Sentenza 22903/2018
Divieto del patto commissorio – Art. 2744 cc – Procura a vendere un immobile conferita dal mutuatario al mutuante contestualmente alla stipulazione del mutuo
Estendendosi il divieto di patto commissorio, ex art. 2744 c.c., a qualsiasi negozio che venga utilizzato per conseguire il risultato concreto vietato dall’ordinamento, ne consegue che anche la procura a vendere un immobile, conferita dal mutuatario al mutuante contestualmente alla stipulazione del mutuo, è idonea a integrare la violazione della norma suddetta, qualora si accerti che tra il mutuo e la procura sussista un nesso funzionale. Tale valutazione è demandata al giudice di merito che, nel compierla, non deve limitarsi ad un esame formale degli atti posti in essere dalle parti, ma deve considerarne la causa in concreto e, in caso di operazione complessa, valutarli alla luce di un loro potenziale collegamento funzionale, apprezzando ogni circostanza di fatto rilevante e il risultato stesso che l’operazione negoziale era idonea a produrre e, in concreto, ha prodotto.
Corte di Cassazione, Sezione 2 civile, Sentenza 26 settembre 2018, n. 22903 (CED Cassazione 2018)
FATTI CAUSA
Con sentenza in data 6 dicembre 2006, il Tribunale monocratico di Termini Imerese rigettava le domande, proposte nei confronti di Co. Ga., con citazione del giugno 2001, con cui Le. An. Ma. aveva richiesto il rilascio dell’immobile sito in (OMISSIS) e la corresponsione di un’indennità per l’occupazione senza titolo del medesimo, pronunciando anche nei riguardi del terzo chiamato in causa, Le. Gi., genitore dell’attrice. Il giudice di prime cure era pervenuto a tale decisione previa dichiarazione della nullità della procura irrevocabile a vendere conferita il 12 novembre 1997 da Co. Ga. a Le. Gi. giusta rogito per notar Co. nonché della nullità del contratto poi concluso il 4 marzo 1999 tra il Le. Gi. e la Le. An. Ma.. In particolare, il Tribunale adito riteneva sussistente un nesso teleologico che collegava la procura al debito assunto dal Co. nei confronti del Le. Gi., posto che la rilevanza andava riferita alla data dell’atto di vendita e non alla procura, oltre ad essere emersa una sproporzione tra il valore del bene ed il prezzo della vendita.
Decidendo sull’appello proposto da Le. An. Ma. e Le. Gi. e nella costituzione dell’appellato, la Corte di appello di Palermo, con sentenza n. 1587/2013, rigettava il gravame e compensava per intero tra le parti le spese del grado.
A sostegno dell’adottata decisione, la Corte palermitana, disattesa la domanda di ammissione di prove non assunte nel giudizio di primo grado, escludeva, in primo luogo, che la procura a vendere dedotta in causa potesse costituire una vera e propria compravendita a favore del Le. Gi., non rinvenendosi, nel corpo dell’atto, alcuna volontà traslativa della proprietà dell’immobile né l’indicazione del prezzo del medesimo. Con riferimento alle altre prospettate censure, la Corte territoriale rilevava che non poteva dubitarsi della contestualità tra l’assunzione del debito ed il rilascio della procura e, di conseguenza, della funzione di garanzia rivestita da quest’ultima, considerandosi come il Le. non avesse indicato altra specifica funzione e che tale procura fosse stata rilasciata nell’interesse del procuratore, il quale avrebbe potuto vendere anche a se stesso, dovendosi aggiungere che, in casi come quello di specie, la coartazione del debitore era “in re ipsa”, non disponendo il medesimo di alcuna possibilità di evitare la perdita del bene costituito in garanzia.
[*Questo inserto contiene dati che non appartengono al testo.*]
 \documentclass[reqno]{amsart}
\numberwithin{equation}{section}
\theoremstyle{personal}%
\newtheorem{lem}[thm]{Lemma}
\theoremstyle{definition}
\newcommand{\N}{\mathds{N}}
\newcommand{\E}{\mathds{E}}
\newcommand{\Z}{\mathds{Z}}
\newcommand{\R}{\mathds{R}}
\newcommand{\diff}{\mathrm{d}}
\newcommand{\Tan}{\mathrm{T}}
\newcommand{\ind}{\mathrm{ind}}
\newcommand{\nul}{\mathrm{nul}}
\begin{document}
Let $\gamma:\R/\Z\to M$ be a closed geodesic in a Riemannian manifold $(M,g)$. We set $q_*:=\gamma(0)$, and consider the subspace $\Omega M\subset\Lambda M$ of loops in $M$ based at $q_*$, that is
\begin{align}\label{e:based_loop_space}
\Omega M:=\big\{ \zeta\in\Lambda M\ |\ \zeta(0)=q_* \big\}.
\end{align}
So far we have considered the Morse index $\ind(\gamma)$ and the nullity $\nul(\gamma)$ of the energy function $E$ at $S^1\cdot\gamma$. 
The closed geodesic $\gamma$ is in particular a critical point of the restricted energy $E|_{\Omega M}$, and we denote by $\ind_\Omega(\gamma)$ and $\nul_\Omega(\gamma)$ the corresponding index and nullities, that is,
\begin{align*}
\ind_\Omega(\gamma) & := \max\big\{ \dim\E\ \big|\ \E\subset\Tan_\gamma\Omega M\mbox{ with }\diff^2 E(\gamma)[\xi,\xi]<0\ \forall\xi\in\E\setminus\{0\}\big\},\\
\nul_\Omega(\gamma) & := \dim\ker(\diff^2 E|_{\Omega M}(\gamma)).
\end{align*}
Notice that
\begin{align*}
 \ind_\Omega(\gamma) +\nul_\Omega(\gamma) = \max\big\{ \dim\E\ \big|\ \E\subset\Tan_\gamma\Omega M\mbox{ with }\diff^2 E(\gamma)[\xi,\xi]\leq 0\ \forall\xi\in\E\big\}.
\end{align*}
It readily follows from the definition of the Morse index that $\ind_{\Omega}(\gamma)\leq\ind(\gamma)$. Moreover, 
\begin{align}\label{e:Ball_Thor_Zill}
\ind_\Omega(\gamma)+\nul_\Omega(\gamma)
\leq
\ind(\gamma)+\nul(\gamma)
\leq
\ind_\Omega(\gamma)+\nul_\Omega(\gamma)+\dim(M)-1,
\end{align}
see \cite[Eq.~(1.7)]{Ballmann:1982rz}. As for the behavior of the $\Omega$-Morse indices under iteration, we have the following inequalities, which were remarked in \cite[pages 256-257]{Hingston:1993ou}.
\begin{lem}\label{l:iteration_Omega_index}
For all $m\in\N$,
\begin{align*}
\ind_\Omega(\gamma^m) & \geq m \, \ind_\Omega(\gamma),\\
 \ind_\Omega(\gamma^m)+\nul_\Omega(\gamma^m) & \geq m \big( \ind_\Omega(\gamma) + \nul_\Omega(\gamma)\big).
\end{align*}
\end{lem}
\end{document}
Avverso la suddetta sentenza di appello hanno proposto ricorso per cassazione Le. An. Ma. e Le. Gi., riferito a quattro motivi, al quale ha resistito con controricorso l’intimato Co. Ga..
Con ordinanza interlocutoria adottata all’adunanza camerale fissata ai sensi dell’art. 380-bis.1 c.p.c. del 21 marzo 2018 (in prossimità della quale il difensore dei ricorrenti aveva depositato memoria ai sensi della stessa norma) la trattazione del ricorso veniva rimessa alla pubblica udienza, la quale veniva fissata per il 10 luglio 2018.
RAGIONI DELLA DECISIONE
- Con la prima censura i ricorrenti hanno dedotto – in relazione all’art. 360, comma 1, n. 3, c.p.c. – la violazione e falsa applicazione degli artt. 112, 115 e 116 c.p.c., nonché dell’art. 2697 c.c..
- Con il secondo motivo i ricorrenti hanno denunciato – ai sensi dell’art. 360, comma 1, n. 4, c.p.c. – il vizio di nullità della sentenza o del procedimento per travisamento di fatti decisivi e delle risultanze probatorie in relazione all’art. 132, comma 2, n. 4, c.p.c..
- Con la terza doglianza i ricorrenti hanno prospettato – in ordine all’art. 360, comma 1, n. 5, c.p.c. – l’omesso esame circa uno o più fatti decisivi per il giudizio che avevano costituito oggetto di discussione tra le parti.
I ricorrenti, nel trattare congiuntamente i primi tre motivi tra loro connessi ancorché riferiti a diverse violazioni di legge (da qualificarsi come ammissibilmente formulate in virtù della sentenza delle Sezioni unite n. 17931/2013), hanno inteso censurare la sentenza di appello nella parte in cui, confermando la declaratoria della nullità della suddetta procura e ritenendo che la stessa dissimulava un patto commissorio, aveva respinto il gravame, trascurando, tuttavia, in relazione al principio sul riparto dell’onere probatorio come fissato nel citato art. 2697 c.c., che non poteva pretendersi da essi Le. l’assolvimento dell’onere probatorio che le somme erano state corrisposte (tra il 30 novembre 1997 e il 15 gennaio 1999) a titolo di corrispettivo della compravendita, dovendo, invero, gravare sul Co. (il quale aveva eccepito la nullità della procura rilasciata il 12 novembre 1997 e del correlato atto di trasferimento) l’onere di provare la diversa circostanza dallo stesso dedotta (ovvero che la procura fosse stata rilasciata a scopo di garanzia di un mutuo).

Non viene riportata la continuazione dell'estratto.